Leaf from an Antiphonary with a Miniature showing Susannah and the Elders

Unknown Artist (Attributed to The Spanish Forger)
Leaf from an Antiphonary with a Miniature showing Susannah and the Elders
Paris, about 1900 (miniature); Italy, about 1400 (writing)
Pigments and gold on parchment, 205 x 145 mm
Victoria and Albert Museum (No. E.529-2008)
This cutting is a forgery painted in the 1900s on top of a manuscript from a fourteenth or fifteenth-century Italian antiphonary. The unknown artist, referred to only as the ‘Spanish Forger, would physically scrape clean one side of the parchment before painting his forgeries while keeping the other side intact (Image 1). The cutting depicts Susannah and the Elders, taken from Chapter 13 of the biblical Book of Daniel. Susannah epitomises fidelity as she refuses to give sexual favours to the two elders.

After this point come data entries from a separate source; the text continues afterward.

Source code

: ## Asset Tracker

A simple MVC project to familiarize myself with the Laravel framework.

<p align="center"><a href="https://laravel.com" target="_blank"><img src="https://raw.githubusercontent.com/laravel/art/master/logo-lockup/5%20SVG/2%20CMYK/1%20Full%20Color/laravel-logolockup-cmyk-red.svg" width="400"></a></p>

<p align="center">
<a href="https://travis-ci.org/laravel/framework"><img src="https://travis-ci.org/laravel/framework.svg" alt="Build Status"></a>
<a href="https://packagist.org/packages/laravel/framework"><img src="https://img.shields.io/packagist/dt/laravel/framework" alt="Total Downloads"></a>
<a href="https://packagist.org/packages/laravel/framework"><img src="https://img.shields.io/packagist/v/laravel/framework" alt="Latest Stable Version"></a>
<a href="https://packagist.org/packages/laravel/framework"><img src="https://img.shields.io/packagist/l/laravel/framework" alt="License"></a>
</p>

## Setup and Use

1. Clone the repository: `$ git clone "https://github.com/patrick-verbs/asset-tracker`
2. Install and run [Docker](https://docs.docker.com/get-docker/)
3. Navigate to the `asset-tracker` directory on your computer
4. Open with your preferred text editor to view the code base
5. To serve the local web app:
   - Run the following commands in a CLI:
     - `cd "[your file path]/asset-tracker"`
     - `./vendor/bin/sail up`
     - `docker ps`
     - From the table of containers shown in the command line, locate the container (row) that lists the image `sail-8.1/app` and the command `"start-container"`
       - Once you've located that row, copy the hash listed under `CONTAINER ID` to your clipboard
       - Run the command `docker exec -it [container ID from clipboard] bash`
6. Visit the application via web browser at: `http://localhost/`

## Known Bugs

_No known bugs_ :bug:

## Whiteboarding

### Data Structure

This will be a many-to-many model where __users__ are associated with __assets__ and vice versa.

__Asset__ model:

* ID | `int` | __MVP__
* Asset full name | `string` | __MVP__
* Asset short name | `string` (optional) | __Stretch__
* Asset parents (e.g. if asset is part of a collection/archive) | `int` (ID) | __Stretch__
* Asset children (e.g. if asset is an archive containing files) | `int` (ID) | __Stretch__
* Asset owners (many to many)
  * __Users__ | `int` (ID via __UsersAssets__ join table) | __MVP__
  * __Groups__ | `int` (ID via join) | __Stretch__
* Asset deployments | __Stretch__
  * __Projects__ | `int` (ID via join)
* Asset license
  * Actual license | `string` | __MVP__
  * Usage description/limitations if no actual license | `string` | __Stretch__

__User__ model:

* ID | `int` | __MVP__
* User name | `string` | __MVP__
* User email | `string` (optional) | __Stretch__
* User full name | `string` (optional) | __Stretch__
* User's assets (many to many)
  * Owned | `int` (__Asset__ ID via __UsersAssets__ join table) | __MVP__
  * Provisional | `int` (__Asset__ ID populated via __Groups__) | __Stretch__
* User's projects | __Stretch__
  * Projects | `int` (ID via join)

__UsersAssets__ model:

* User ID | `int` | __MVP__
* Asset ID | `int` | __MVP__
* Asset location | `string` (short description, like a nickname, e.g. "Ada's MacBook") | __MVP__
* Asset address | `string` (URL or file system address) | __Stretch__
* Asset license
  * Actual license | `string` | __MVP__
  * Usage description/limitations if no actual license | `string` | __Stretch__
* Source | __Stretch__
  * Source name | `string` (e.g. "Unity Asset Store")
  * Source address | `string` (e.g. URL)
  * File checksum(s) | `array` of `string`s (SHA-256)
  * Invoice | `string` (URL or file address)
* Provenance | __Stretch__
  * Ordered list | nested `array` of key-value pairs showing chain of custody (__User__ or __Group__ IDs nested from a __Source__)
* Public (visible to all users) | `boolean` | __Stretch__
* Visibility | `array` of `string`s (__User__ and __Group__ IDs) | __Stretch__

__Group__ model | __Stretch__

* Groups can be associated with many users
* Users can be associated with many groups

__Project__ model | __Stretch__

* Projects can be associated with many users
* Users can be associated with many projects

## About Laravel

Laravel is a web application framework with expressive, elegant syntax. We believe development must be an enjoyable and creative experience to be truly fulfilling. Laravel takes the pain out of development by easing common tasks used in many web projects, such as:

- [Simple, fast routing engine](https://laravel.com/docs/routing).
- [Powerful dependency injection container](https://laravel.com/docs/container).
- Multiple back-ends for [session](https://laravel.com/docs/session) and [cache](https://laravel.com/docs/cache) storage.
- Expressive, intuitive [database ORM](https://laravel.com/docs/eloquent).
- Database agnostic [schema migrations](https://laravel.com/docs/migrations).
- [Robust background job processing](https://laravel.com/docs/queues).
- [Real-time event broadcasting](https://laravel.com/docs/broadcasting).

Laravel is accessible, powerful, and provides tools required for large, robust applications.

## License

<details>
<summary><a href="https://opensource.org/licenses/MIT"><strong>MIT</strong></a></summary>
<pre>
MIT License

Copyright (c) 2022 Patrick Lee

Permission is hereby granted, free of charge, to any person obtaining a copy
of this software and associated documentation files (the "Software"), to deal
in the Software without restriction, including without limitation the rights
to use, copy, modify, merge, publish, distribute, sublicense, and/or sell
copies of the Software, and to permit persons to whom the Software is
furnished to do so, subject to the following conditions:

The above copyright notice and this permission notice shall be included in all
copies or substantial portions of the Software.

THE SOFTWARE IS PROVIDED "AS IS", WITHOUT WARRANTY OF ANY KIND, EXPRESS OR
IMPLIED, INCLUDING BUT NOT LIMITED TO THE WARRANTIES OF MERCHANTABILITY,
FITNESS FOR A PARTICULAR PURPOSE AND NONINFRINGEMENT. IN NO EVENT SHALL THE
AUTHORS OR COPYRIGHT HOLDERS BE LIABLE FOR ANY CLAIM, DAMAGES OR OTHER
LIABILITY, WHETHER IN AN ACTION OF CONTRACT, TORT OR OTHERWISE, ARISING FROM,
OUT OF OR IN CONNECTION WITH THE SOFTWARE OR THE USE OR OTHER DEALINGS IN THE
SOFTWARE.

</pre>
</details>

Before 1978, this and five or six related cuttings were thought to be authentic medieval leaves. It was only when pigment analysis revealed the use of modern and synthetic pigments that it became clear these cuttings were forgeries. The perpetrator was dubbed the ‘Spanish Forger’ after his work had been wrongly attributed to Maestro Jorge Ingles, an artist working in Spain in the fifteenth century. The name stuck, despite no official information on his true identity, only that he painted forgeries on genuine medieval manuscripts.
This and the related cuttings were painted on the back of text leaves of an Italian choir book. To prepare for his forgery, the perpetrator would scrape off some of the original paint to make it seem more authentic. The ready availability of manuscript cuttings to the Spanish Forger for study, thanks to the contemporary craze for collecting them, enabled him to perfect a medieval artistic style that combined biblical and courtly love themes.
The Spanish forger’s anachronistic tendencies revealed his trickery. In this case, the ‘Venus Pudica’ pose of Susannah was reminiscent of Sandro Botticelli’s Birth of Venus painted in Florence in the 1470s, whereas the background landscape and the elders’ costumes suggest a Franco-Flemish manuscript style of the early 1400s.